A light read with a dire warning in Cat’s Cradle

Cat’s Cradle was my first foray into the hugely popular Kurt Vonnegut. It is about what I expected, which is to say, not quite my kind of style, but I can see the appeal. It did however leave a strong impression on me.
The book is written in first person, with the narrator telling the story of when he set out to write his own book. He wanted to write about what Americans were doing on the day Hiroshima was bombed in World War II. For research, he sets out to find the family of one of the fathers of the bomb, Felix Hoenikker. Felix had died years before, and left three very peculiar children who are now very peculiar adults. Felix also supposedly left another more deadly invention called ice-9, a substance that turned any water it touched instantly to ice. A funny trick when using only a bowl of water in front of you, it would be deadly if it ever touched a river or ocean, as it would instantly spread to all other places that body of water touched (i.e. the whole planet). However, Felix’s living colleagues all agree ice-9 was just a myth.
When the narrator tracks down Felix’s oldest son Frank, who has set himself up as a military leader in the small fictitious Caribbean nation of San Lorenzo, he heads there and also runs into the rest of the family. We see just how crazy the kids are, as well as how outlandish the island nation is, in conversations in the second half of the book. There is more detail than I care to get into here, but suffice it to say, there is a weird religion that everyone follows, yet no one admits to. Before the end, the kids admit they do in fact each carry a piece of ice-9, which does indeed up getting out and basically destroying the world, leaving only a handful of survivors. The narrator contemplates mankind’s future on this desolate planet, and what got them here, as the book ends.

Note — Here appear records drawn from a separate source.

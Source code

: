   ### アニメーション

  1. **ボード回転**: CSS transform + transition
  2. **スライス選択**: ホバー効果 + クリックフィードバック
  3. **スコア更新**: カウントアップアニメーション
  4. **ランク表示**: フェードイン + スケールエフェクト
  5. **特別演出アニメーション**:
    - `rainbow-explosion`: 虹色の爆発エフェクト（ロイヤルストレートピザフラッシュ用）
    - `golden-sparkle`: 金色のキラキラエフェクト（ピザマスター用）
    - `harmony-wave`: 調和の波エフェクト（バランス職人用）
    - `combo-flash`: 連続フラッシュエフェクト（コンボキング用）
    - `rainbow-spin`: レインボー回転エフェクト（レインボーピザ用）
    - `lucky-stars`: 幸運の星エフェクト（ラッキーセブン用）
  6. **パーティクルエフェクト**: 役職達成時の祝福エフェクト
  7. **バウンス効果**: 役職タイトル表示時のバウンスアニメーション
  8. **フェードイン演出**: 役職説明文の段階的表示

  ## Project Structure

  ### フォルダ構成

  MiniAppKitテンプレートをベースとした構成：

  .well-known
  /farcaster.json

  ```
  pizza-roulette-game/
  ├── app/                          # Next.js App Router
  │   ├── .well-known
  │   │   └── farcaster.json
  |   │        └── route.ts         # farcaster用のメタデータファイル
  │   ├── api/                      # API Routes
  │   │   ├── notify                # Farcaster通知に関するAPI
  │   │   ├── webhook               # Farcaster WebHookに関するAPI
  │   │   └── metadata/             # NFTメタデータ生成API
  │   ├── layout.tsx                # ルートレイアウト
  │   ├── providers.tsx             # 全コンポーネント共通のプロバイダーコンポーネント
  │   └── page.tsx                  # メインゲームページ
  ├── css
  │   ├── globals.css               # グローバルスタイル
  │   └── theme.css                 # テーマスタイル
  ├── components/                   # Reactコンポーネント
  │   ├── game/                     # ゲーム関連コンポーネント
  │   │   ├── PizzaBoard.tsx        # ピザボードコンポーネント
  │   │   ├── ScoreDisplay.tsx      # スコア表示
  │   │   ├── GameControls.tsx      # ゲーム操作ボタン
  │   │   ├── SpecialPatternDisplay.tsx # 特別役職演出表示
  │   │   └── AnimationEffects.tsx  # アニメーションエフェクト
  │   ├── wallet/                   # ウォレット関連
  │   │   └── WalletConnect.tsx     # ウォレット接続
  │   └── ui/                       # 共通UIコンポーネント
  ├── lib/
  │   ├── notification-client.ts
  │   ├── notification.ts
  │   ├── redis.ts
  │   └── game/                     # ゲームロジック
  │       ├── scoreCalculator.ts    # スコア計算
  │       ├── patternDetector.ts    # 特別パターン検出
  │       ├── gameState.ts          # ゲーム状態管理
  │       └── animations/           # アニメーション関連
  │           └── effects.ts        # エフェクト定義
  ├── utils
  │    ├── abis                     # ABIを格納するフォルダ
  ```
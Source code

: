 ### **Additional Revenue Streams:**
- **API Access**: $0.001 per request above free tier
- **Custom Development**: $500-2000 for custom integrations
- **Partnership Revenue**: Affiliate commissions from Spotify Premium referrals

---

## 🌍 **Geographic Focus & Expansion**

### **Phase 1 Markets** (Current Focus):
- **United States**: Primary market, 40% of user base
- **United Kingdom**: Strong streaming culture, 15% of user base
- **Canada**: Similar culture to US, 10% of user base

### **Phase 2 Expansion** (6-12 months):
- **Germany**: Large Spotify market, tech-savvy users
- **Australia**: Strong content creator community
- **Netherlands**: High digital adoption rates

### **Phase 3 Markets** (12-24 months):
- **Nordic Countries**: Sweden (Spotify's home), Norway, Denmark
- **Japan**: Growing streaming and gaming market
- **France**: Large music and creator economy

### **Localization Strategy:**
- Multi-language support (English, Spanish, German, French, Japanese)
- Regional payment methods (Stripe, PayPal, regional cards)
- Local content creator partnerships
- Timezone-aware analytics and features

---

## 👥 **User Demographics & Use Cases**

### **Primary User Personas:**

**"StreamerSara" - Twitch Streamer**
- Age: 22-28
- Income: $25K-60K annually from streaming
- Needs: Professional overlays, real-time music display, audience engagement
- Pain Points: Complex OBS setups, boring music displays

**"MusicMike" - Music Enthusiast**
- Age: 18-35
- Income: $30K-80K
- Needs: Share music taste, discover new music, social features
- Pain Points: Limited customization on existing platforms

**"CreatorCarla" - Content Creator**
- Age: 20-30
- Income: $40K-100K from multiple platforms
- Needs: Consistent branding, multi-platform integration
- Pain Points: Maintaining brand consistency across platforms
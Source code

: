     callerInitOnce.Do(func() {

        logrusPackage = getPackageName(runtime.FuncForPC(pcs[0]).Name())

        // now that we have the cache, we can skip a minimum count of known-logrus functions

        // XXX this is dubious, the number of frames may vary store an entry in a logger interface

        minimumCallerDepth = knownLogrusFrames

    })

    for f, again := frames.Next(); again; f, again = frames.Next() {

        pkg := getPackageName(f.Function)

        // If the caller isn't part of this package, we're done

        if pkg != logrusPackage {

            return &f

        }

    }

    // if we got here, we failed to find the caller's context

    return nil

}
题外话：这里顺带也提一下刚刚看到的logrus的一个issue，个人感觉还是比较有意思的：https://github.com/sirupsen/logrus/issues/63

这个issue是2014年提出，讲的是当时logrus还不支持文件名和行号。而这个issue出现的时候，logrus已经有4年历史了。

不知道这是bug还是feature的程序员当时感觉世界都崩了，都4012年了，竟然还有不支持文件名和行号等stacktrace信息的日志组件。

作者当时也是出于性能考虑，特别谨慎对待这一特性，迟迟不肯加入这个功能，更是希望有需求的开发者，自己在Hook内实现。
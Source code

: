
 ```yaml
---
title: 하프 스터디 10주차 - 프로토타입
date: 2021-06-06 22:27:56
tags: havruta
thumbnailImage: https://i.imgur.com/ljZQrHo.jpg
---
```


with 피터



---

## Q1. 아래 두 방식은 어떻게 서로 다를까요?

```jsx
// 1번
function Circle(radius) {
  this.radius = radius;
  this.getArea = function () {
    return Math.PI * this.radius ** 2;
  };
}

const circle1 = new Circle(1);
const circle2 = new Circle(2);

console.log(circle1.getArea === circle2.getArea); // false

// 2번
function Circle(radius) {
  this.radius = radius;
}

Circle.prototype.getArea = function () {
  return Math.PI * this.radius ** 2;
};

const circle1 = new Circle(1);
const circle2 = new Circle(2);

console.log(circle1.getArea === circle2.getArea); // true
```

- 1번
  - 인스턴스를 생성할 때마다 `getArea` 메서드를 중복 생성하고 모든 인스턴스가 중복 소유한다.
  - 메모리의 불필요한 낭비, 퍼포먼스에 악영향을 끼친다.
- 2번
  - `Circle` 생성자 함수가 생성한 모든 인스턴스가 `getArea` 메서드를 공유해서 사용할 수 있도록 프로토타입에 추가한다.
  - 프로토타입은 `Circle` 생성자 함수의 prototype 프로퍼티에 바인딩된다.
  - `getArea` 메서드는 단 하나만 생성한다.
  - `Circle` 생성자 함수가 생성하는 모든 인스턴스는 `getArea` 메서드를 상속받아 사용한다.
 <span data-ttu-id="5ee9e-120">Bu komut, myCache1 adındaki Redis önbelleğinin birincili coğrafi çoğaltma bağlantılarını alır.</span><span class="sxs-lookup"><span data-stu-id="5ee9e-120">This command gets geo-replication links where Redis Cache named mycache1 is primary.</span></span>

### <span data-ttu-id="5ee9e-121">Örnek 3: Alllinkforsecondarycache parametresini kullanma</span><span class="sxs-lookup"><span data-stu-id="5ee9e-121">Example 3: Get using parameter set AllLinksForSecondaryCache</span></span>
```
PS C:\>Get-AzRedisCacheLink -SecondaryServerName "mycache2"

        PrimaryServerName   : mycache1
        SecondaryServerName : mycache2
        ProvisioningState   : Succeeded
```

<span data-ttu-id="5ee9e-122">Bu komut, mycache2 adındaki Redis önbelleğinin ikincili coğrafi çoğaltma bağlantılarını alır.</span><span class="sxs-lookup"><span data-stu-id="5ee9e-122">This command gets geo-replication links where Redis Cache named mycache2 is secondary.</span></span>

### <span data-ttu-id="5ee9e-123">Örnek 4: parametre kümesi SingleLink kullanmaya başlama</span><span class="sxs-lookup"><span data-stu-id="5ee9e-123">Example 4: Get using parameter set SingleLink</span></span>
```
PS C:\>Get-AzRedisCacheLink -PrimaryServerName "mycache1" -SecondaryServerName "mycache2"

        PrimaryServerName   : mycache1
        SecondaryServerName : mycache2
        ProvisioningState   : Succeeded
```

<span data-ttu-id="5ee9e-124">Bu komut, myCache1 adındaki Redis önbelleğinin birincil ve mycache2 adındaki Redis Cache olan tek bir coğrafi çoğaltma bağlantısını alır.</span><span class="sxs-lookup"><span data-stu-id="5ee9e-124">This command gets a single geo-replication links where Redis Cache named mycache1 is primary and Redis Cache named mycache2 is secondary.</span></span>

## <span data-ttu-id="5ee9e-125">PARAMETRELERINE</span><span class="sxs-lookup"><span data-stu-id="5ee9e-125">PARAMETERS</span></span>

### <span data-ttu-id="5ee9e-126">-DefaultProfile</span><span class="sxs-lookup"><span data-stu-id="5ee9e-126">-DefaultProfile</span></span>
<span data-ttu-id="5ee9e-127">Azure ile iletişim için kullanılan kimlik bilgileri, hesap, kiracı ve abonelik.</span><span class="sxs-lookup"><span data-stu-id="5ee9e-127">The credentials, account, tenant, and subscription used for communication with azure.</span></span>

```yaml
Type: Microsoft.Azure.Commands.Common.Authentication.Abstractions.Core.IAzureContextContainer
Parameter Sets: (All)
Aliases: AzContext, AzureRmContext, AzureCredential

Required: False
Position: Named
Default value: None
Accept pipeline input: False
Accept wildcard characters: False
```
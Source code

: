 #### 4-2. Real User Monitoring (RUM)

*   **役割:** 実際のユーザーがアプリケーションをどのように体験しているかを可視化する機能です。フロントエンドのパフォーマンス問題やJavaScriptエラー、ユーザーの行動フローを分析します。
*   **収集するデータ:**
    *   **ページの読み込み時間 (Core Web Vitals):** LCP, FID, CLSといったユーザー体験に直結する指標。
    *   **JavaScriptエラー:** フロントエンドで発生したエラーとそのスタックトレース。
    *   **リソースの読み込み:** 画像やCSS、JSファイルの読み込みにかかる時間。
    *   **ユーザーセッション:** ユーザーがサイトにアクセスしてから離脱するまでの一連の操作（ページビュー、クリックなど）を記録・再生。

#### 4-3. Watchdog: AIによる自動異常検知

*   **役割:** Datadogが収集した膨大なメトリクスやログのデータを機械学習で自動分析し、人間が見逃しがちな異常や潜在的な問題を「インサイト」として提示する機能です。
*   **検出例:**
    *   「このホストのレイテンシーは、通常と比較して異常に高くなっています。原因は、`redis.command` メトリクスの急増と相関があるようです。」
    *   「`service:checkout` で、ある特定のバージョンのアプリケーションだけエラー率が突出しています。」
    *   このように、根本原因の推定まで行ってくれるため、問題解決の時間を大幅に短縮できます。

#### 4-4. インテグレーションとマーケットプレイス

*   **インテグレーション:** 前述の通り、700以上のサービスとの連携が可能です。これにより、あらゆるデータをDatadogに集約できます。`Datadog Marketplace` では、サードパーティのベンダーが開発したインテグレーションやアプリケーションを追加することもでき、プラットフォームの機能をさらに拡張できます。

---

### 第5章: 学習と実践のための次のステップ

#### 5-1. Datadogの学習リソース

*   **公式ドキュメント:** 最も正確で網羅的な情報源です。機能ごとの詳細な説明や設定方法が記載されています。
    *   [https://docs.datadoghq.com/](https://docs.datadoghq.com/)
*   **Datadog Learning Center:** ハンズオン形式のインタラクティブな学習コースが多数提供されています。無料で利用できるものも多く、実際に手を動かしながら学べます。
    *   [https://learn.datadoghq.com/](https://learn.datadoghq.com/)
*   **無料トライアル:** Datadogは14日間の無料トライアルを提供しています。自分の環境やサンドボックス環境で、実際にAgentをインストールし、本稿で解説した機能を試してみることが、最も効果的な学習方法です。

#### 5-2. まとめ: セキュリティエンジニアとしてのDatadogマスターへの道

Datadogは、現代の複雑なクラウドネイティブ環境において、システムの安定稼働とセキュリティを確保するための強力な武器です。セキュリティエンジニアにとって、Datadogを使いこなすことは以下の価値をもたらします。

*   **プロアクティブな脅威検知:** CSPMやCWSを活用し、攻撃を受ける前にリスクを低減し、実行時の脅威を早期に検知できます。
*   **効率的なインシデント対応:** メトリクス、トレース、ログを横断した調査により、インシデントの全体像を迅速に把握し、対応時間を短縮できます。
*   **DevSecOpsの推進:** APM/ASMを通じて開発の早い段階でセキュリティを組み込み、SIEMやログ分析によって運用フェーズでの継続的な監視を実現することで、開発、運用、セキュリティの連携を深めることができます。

The manner of writing is very quirky and downright silly at times (think Wes Anderson, though obviously Vonnegut came long before). Having said that, there is depth and meaning in this book. Written at a time when the Cuban missile crisis very nearly wiped us all out, Vonnegut obviously looked at what could have happened if cooler heads hadn’t prevailed. I’ve read that in other books, Vonnegut focuses strongly on the idea of free will, and that certainly is strong here too, with Felix’s kids destroying the world basically because they did whatever they wanted to do in life, with little thought to the consequences. The book feels like it is going nowhere fast, for a huge portion, but when it shifts in the final 50 pages, it turns fast, and leaves you with a lasting impression and something to think about.